There may be better options but here are my ideas for protein aggregation:

  1. Radial Distribution Function (RDF): Calculate RDF between protein centers of mass to understand protein-protein interactions. Sudden peaks in RDF can indicate aggregation.
  2. Clustering Analysis: Utilize clustering algorithms (like GROMACS’ gmx cluster or other clustering methods) to identify protein clusters in the simulation box. This helps in quantifying the extent of aggregation.

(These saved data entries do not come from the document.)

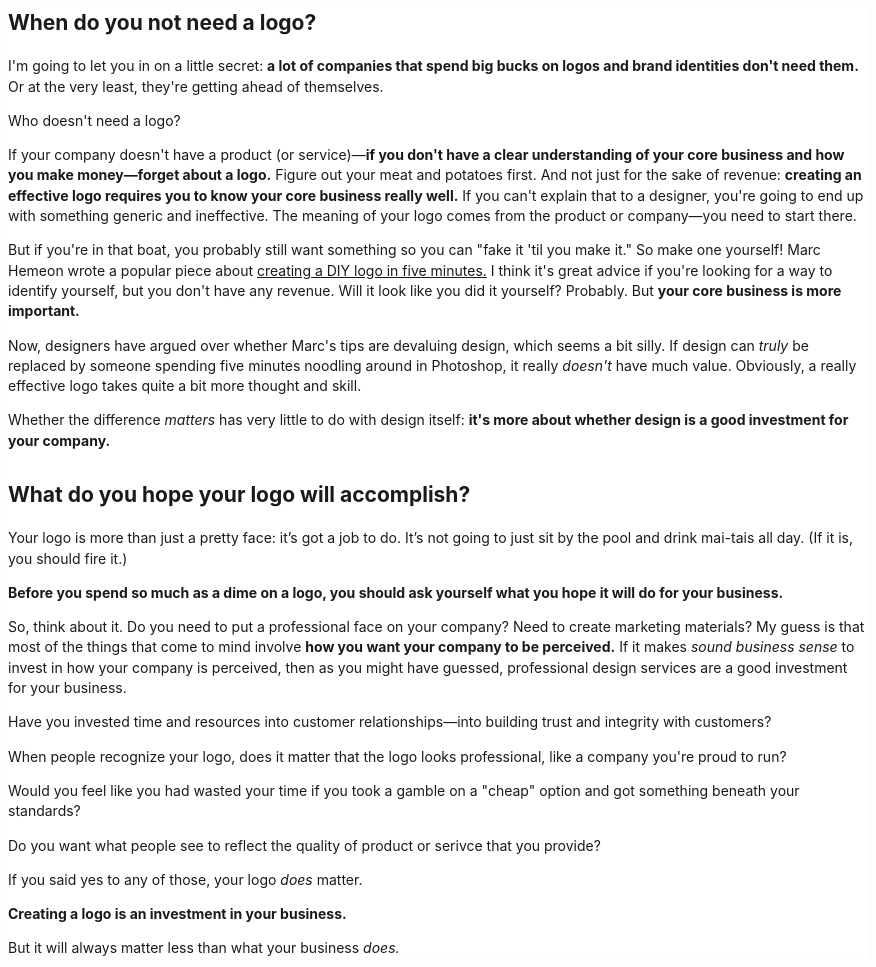 <h2>When do you not need a logo?</h2>

I'm going to let you in on a little secret: <b>a lot of companies that spend big bucks on logos and brand identities don't need them.</b> Or at the very least, they're getting ahead of themselves. 

Who doesn't need a logo? 

If your company doesn't have a product (or service)—<b>if you don't have a clear understanding of your core business and how you make money—forget about a logo.</b> Figure out your meat and potatoes first. And not just for the sake of revenue: <b>creating an effective logo requires you to know your core business really well.</b> If you can't explain that to a designer, you're going to end up with something generic and ineffective. The meaning of your logo comes from the product or company—you need to start there. 

But if you're in that boat, you probably still want something so you can "fake it 'til you make it." So make one yourself! Marc Hemeon wrote a popular piece about <a href="https://journal.designinc.com/how-to-make-a-logo-for-free-in-about-5-minutes-a4f409176a8e">creating a DIY logo in five minutes.</a> I think it's great advice if you're looking for a way to identify yourself, but you don't have any revenue. Will it look like you did it yourself? Probably. But <b>your core business is more important.</b>

Now, designers have argued over whether Marc's tips are devaluing design, which seems a bit silly. If design can <i>truly</i> be replaced by someone spending five minutes noodling around in Photoshop, it really <i>doesn't</i> have much value. Obviously, a really effective logo takes quite a bit more thought and skill. 

Whether the difference <i>matters</i> has very little to do with design itself: <b>it's more about whether design is a good investment for your company.</b>
 
<h2>What do you hope your logo will accomplish?</h2>

Your logo is more than just a pretty face: it’s got a job to do. It’s not going to just sit by the pool and drink mai-tais all day. (If it is, you should fire it.)
 
<b>Before you spend so much as a dime on a logo, you should ask yourself what you hope it will do for your business.</b>
 
So, think about it. Do you need to put a professional face on your company? Need to create marketing materials? My guess is that most of the things that come to mind involve <b>how you want your company to be perceived.</b> If it makes <i>sound business sense</i> to invest in how your company is perceived, then as you might have guessed, professional design services are a good investment for your business.

Have you invested time and resources into customer relationships—into building trust and integrity with customers?

When people recognize your logo, does it matter that the logo looks professional, like a company you're proud to run?

Would you feel like you had wasted your time if you took a gamble on a "cheap" option and got something beneath your standards?

Do you want what people see to reflect the quality of product or serivce that you provide?

If you said yes to any of those, your logo <i>does</i> matter. 

<b>Creating a logo is an investment in your business.</b>

But it will always matter less than what your business <i>does.</i>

  3. SASA (Solvent Accessible Surface Area): Monitor changes in SASA over time. Aggregating proteins may exhibit reduced SASA due to buried surface areas.
  4. Hydrogen Bond Analysis: Analyze hydrogen bonding patterns between proteins to identify regions of interaction and potential aggregation interfaces.
  5. Principal Component Analysis (PCA): Perform PCA to study collective motions of proteins. Aggregates might show distinct correlated movements.

Hi, Thanks for the suggestions. The issue is that gmx clustsize actually works for atoms, the manual pages say if you put -mol as option it will work for molecules, but it doesn’t. The program just hangs. It seems to be a bug.